Legado de Schröder parece uma "colcha de retalhos"
20 de novembro de 2005Uma homenagem das Forças Armadas Alemãs e uma festa com mais de 600 convidados marcaram, no sábado à noite (19/11), em Hannover, o início da despedida de Gerhard Schröder (SPD) da chefia do governo alemão.
Fazendo um balanço dos sete anos de coalizão social-democrata-verde, Schröder reconheceu que "houve erros, mas colocamos a Alemanha no rumo certo". Ele disse também que vê na futura grande coalizão "uma continuidade, especialmente na política externa e nas reformas sociais".
Schröder ainda dirige o país até terça-feira (22/11), quando será empossada sua sucessora, Angela Merkel (CDU), mas seu governo já tem um lugar reservado na Casa da História Alemã, em Bonn.
O que fica de Schröder?
Para 2009, está prevista a publicação de um livro sobre os 70 anos de fundação da República Federal da Alemanha, que terá um capítulo dedicado à "era Schröder". Em artigo publicado no semanário Die Zeit, Hans Ulrich Wehler, um dos historiadores mais renomados da Alemanha, já prevê o que se lerá na obra sobre o período 1998–2005.
Na política interna, segundo Wehler, Schröder conseguiu avanços em três campos: modernizou a lei de imigração e naturalização, que reconhece a Alemanha como país de imigração; encerrou, com 50 anos de atraso, a briga pela indenização das vítimas de trabalhos forçados durante o nazismo; e iniciou, ainda que tardiamente, as reformas sociais que se tornaram mais do que necessárias diante dos desafios da globalização.
Na política externa, o balanço é controvertido, na opinião de Wehler. Por um lado, Schröder conseguiu, com a participação alemã em missões da ONU, consolidar a Alemanha como uma "potência média", o que não foi brincadeira, diante da resistência dos verdes e de parte dos social-democratas.
Já o "não" aos EUA na guerra do Iraque, lhe rendeu votos na Alemanha e simpatia internacional, mas arranhou profundamente as relações teuto-norte-americanas, acrescenta o historiador.
Fraco na política européia
Para Wehler, Schröder também foi o líder alemão mais fraco na política européia desde Konrad Adenauer. "Durante seu período de governo, foi introduzido o euro como moeda única e houve uma ampliação do bloco de 15 para 25 países-membros, mas as condições institucionais e financeiras para o funcionamento de UE permaneceram precárias."
A Constituição Européia foi engavetada, depois de ser rejeitada em vários países; a reforma financeira e o fim das subvenções agrárias ainda não está à vista. "Questionável é também o empenho com que Schröder defendeu o ingresso da Turquia na UE", diz Wehler.
O historiador prevê uma "reislamização" da Turquia, incompatível com os princípios europeus.
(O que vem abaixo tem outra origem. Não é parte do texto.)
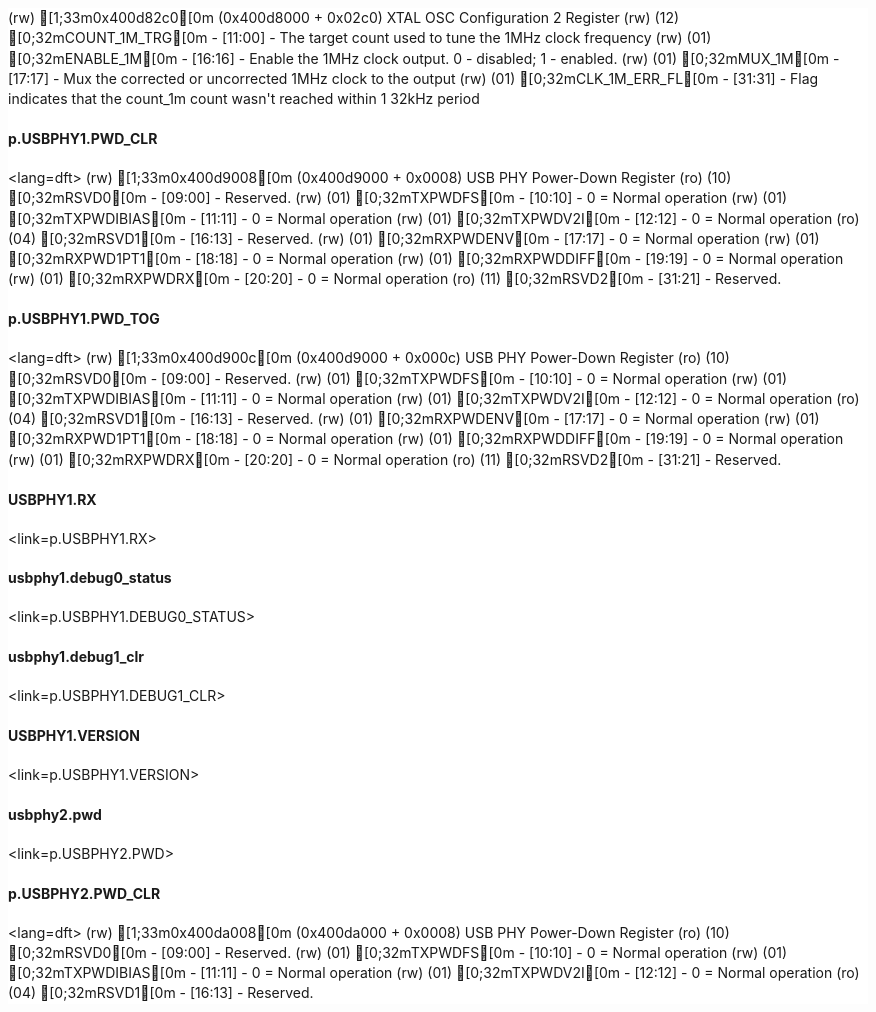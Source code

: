  (rw)  [1;33m0x400d82c0[0m (0x400d8000 + 0x02c0)
XTAL OSC Configuration 2 Register
 (rw) (12)  [0;32mCOUNT_1M_TRG[0m  - [11:00] -  The target count used to tune the 1MHz clock frequency
 (rw) (01)  [0;32mENABLE_1M[0m  - [16:16] -  Enable the 1MHz clock output. 0 - disabled; 1 - enabled.
 (rw) (01)  [0;32mMUX_1M[0m  - [17:17] -  Mux the corrected or uncorrected 1MHz clock to the output
 (rw) (01)  [0;32mCLK_1M_ERR_FL[0m  - [31:31] -  Flag indicates that the count_1m count wasn't reached within 1 32kHz period
</lang>
#### p.USBPHY1.PWD_CLR
<lang=dft>
 (rw)  [1;33m0x400d9008[0m (0x400d9000 + 0x0008)
USB PHY Power-Down Register
 (ro) (10)  [0;32mRSVD0[0m  - [09:00] -  Reserved.
 (rw) (01)  [0;32mTXPWDFS[0m  - [10:10] -  0 = Normal operation
 (rw) (01)  [0;32mTXPWDIBIAS[0m  - [11:11] -  0 = Normal operation
 (rw) (01)  [0;32mTXPWDV2I[0m  - [12:12] -  0 = Normal operation
 (ro) (04)  [0;32mRSVD1[0m  - [16:13] -  Reserved.
 (rw) (01)  [0;32mRXPWDENV[0m  - [17:17] -  0 = Normal operation
 (rw) (01)  [0;32mRXPWD1PT1[0m  - [18:18] -  0 = Normal operation
 (rw) (01)  [0;32mRXPWDDIFF[0m  - [19:19] -  0 = Normal operation
 (rw) (01)  [0;32mRXPWDRX[0m  - [20:20] -  0 = Normal operation
 (ro) (11)  [0;32mRSVD2[0m  - [31:21] -  Reserved.
</lang>
#### p.USBPHY1.PWD_TOG
<lang=dft>
 (rw)  [1;33m0x400d900c[0m (0x400d9000 + 0x000c)
USB PHY Power-Down Register
 (ro) (10)  [0;32mRSVD0[0m  - [09:00] -  Reserved.
 (rw) (01)  [0;32mTXPWDFS[0m  - [10:10] -  0 = Normal operation
 (rw) (01)  [0;32mTXPWDIBIAS[0m  - [11:11] -  0 = Normal operation
 (rw) (01)  [0;32mTXPWDV2I[0m  - [12:12] -  0 = Normal operation
 (ro) (04)  [0;32mRSVD1[0m  - [16:13] -  Reserved.
 (rw) (01)  [0;32mRXPWDENV[0m  - [17:17] -  0 = Normal operation
 (rw) (01)  [0;32mRXPWD1PT1[0m  - [18:18] -  0 = Normal operation
 (rw) (01)  [0;32mRXPWDDIFF[0m  - [19:19] -  0 = Normal operation
 (rw) (01)  [0;32mRXPWDRX[0m  - [20:20] -  0 = Normal operation
 (ro) (11)  [0;32mRSVD2[0m  - [31:21] -  Reserved.
</lang>
#### USBPHY1.RX
<link=p.USBPHY1.RX>
#### usbphy1.debug0_status
<link=p.USBPHY1.DEBUG0_STATUS>
#### usbphy1.debug1_clr
<link=p.USBPHY1.DEBUG1_CLR>
#### USBPHY1.VERSION
<link=p.USBPHY1.VERSION>
#### usbphy2.pwd
<link=p.USBPHY2.PWD>
#### p.USBPHY2.PWD_CLR
<lang=dft>
 (rw)  [1;33m0x400da008[0m (0x400da000 + 0x0008)
USB PHY Power-Down Register
 (ro) (10)  [0;32mRSVD0[0m  - [09:00] -  Reserved.
 (rw) (01)  [0;32mTXPWDFS[0m  - [10:10] -  0 = Normal operation
 (rw) (01)  [0;32mTXPWDIBIAS[0m  - [11:11] -  0 = Normal operation
 (rw) (01)  [0;32mTXPWDV2I[0m  - [12:12] -  0 = Normal operation
 (ro) (04)  [0;32mRSVD1[0m  - [16:13] -  Reserved.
E isso representaria o fracasso da política de expansão européia, defendida por Schröder. Assim como fracassou também o projeto de conquistar, ao lado de Brasil, Índia e Japão, um assento permanente no Conselho de segurança da ONU. Com o Brasil, Schröder ainda formalizou uma parceria estratégica, que até agora permanece retórica.
"Colcha de retalhos"
O legado de Schröder parece uma "colcha de retalhos", diz o analista do jornal Süddeutsche Zeitung. Todos os projetos iniciados ficaram aquém do desejado pela coalizão social-democrata-verde. Mais pragmático do que programático, o chefe de governo em fim de mandato brilhou, sobretudo, quando tratou de transformar crises em vitórias eleitorais.
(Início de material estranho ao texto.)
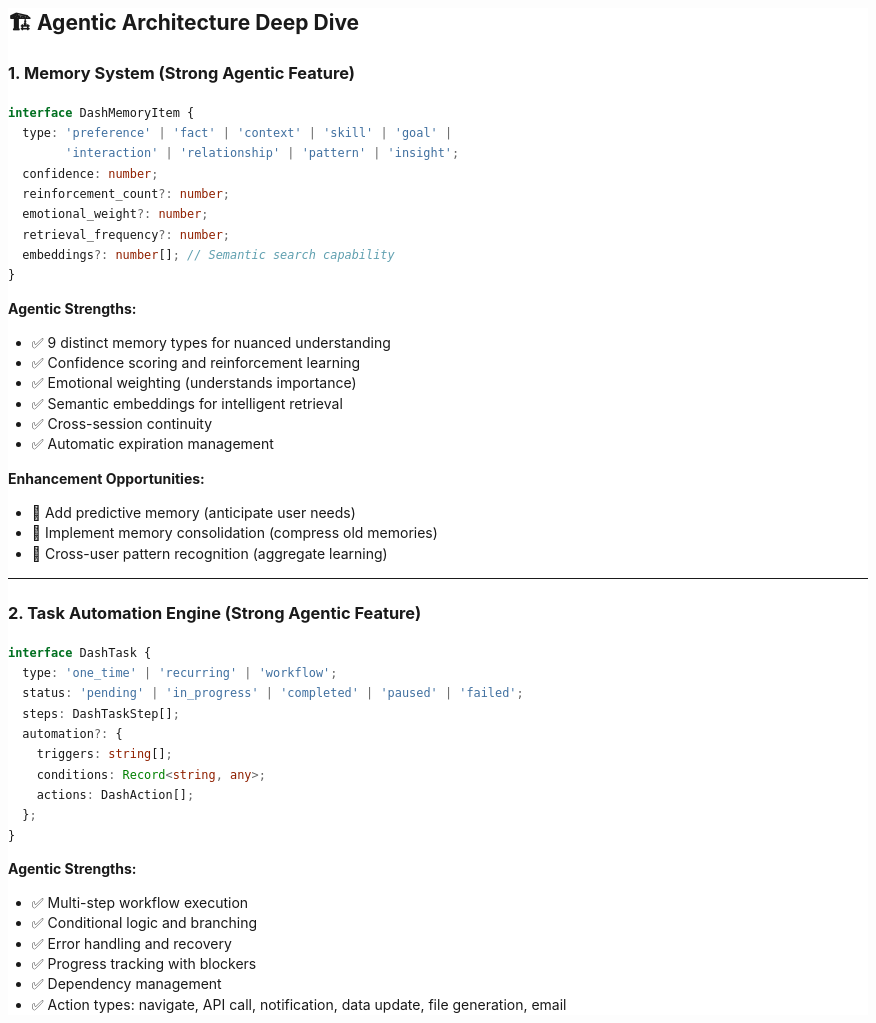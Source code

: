 
## 🏗️ Agentic Architecture Deep Dive

### 1. **Memory System** (Strong Agentic Feature)

```typescript
interface DashMemoryItem {
  type: 'preference' | 'fact' | 'context' | 'skill' | 'goal' | 
        'interaction' | 'relationship' | 'pattern' | 'insight';
  confidence: number;
  reinforcement_count?: number;
  emotional_weight?: number;
  retrieval_frequency?: number;
  embeddings?: number[]; // Semantic search capability
}
```

**Agentic Strengths:**
- ✅ 9 distinct memory types for nuanced understanding
- ✅ Confidence scoring and reinforcement learning
- ✅ Emotional weighting (understands importance)
- ✅ Semantic embeddings for intelligent retrieval
- ✅ Cross-session continuity
- ✅ Automatic expiration management

**Enhancement Opportunities:**
- 🔧 Add predictive memory (anticipate user needs)
- 🔧 Implement memory consolidation (compress old memories)
- 🔧 Cross-user pattern recognition (aggregate learning)

---

### 2. **Task Automation Engine** (Strong Agentic Feature)

```typescript
interface DashTask {
  type: 'one_time' | 'recurring' | 'workflow';
  status: 'pending' | 'in_progress' | 'completed' | 'paused' | 'failed';
  steps: DashTaskStep[];
  automation?: {
    triggers: string[];
    conditions: Record<string, any>;
    actions: DashAction[];
  };
}
```

**Agentic Strengths:**
- ✅ Multi-step workflow execution
- ✅ Conditional logic and branching
- ✅ Error handling and recovery
- ✅ Progress tracking with blockers
- ✅ Dependency management
- ✅ Action types: navigate, API call, notification, data update, file generation, email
Gerhard Schröder não chegou perto de um Willy Brandt, mas também não foi o pior chanceler da Alemanha até a atualidade, dizem alguns analistas. Seu projeto de reformas sociais foi "doloroso" para o partido e o país, mas sua política externa devolveu autoconfiança aos alemães no plano internacional.
Schröder foi o sétimo chefe de governo alemão do pós-guerra, o terceiro social-democrata a ocupar o cargo. Em pesquisa de opinião pública divulgada neste domingo (20/11), mais da metade dos entrevistados (54%) disseram que ele fez um bom trabalho.